Chapter 11: Robot Software Architecture
Lesson 5: Software Reliability in Physical Systems
This lesson develops a rigorous view of reliability for robot software that acts in the physical world. We formalize probabilistic reliability metrics, connect them to fault models for cyber–physical robots, derive key formulas for redundancy and monitoring, and show how testing, runtime assurance, and formal methods combine into dependable robot systems. Code examples illustrate watchdogs, residual-based fault detection, and safety assertions in Python, C++, Java, and Matlab/Simulink.
1. Conceptual Overview: What “Reliability” Means for Robots
In physical robots, software errors do not just crash a program; they can create unsafe motions, damage hardware, or endanger humans. We use the classical dependability triad: reliability, availability, and safety.
Let \( T \) be the random time-to-failure of a software-controlled robot operating in a specified environment and task. The reliability function is
\[ R(t) = \Pr(T > t), \quad t \ge 0. \]
The failure distribution is \( F(t)=1-R(t) \), and the hazard (failure rate) is
\[ \lambda(t) = \lim_{\Delta t \to 0^+} \frac{\Pr(t \le T < t+\Delta t \mid T \ge t)}{\Delta t} = \frac{f(t)}{R(t)}, \]
where \( f(t)=F'(t) \) is the density if it exists.
Theorem 1 (Hazard–Reliability Relation). If \( \lambda(t) \) is integrable, then
\[ R(t) = \exp\!\left(-\int_{0}^{t}\lambda(s)\,ds\right). \]
Proof. By definition, \( \lambda(t)= -\frac{d}{dt}\log R(t) \) because \( f(t) = -R'(t) \). Thus \( \frac{R'(t)}{R(t)} = -\lambda(t) \). Integrating from 0 to \( t \):
\[ \log R(t) - \log R(0) = -\int_{0}^{t}\lambda(s)\,ds. \]

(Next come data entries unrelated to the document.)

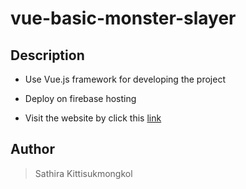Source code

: # vue-basic-monster-slayer

## Description

- Use Vue.js framework for developing the project

- Deploy on firebase hosting

- Visit the website by click this [link](https://vue-basic-wonderful-quote.firebaseapp.com/)

## Author

> Sathira Kittisukmongkol
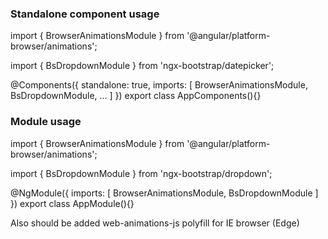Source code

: ### Standalone component usage
import { BrowserAnimationsModule } from '@angular/platform-browser/animations';

import { BsDropdownModule } from 'ngx-bootstrap/datepicker';

@Components({
  standalone: true,
  imports: [
    BrowserAnimationsModule,
    BsDropdownModule,
    ...
  ]
})
export class AppComponents(){}


### Module usage
import { BrowserAnimationsModule } from '@angular/platform-browser/animations';

import { BsDropdownModule } from 'ngx-bootstrap/dropdown';

@NgModule({
  imports: [
    BrowserAnimationsModule,
    BsDropdownModule
  ]
})
export class AppModule(){}

Also should be added web-animations-js polyfill for IE browser (Edge)
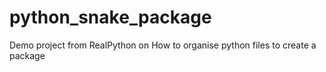 # python_snake_package
Demo project from RealPython on How to organise python files to create a package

Since \( R(0)=\Pr(T>0)=1 \), \( \log R(0)=0 \), giving the result. ∎
Availability adds repair/restart. If the mean time between failures is \( \text{MTBF} \) and the mean time to repair/recover is \( \text{MTTR} \), then steady-state availability is
\[ A = \frac{\text{MTBF}}{\text{MTBF} + \text{MTTR}}. \]
Robots typically require high reliability (rare faults) and high availability (fast recovery), because their tasks are continuous and safety-critical.
2. Fault Models and Physical Consequences
A fault is the cause of an error; an error is a corrupt internal state; a failure is an externally visible deviation from the specification. In robots, failures can be:
- Timing failures: missed deadlines, jitter, race conditions.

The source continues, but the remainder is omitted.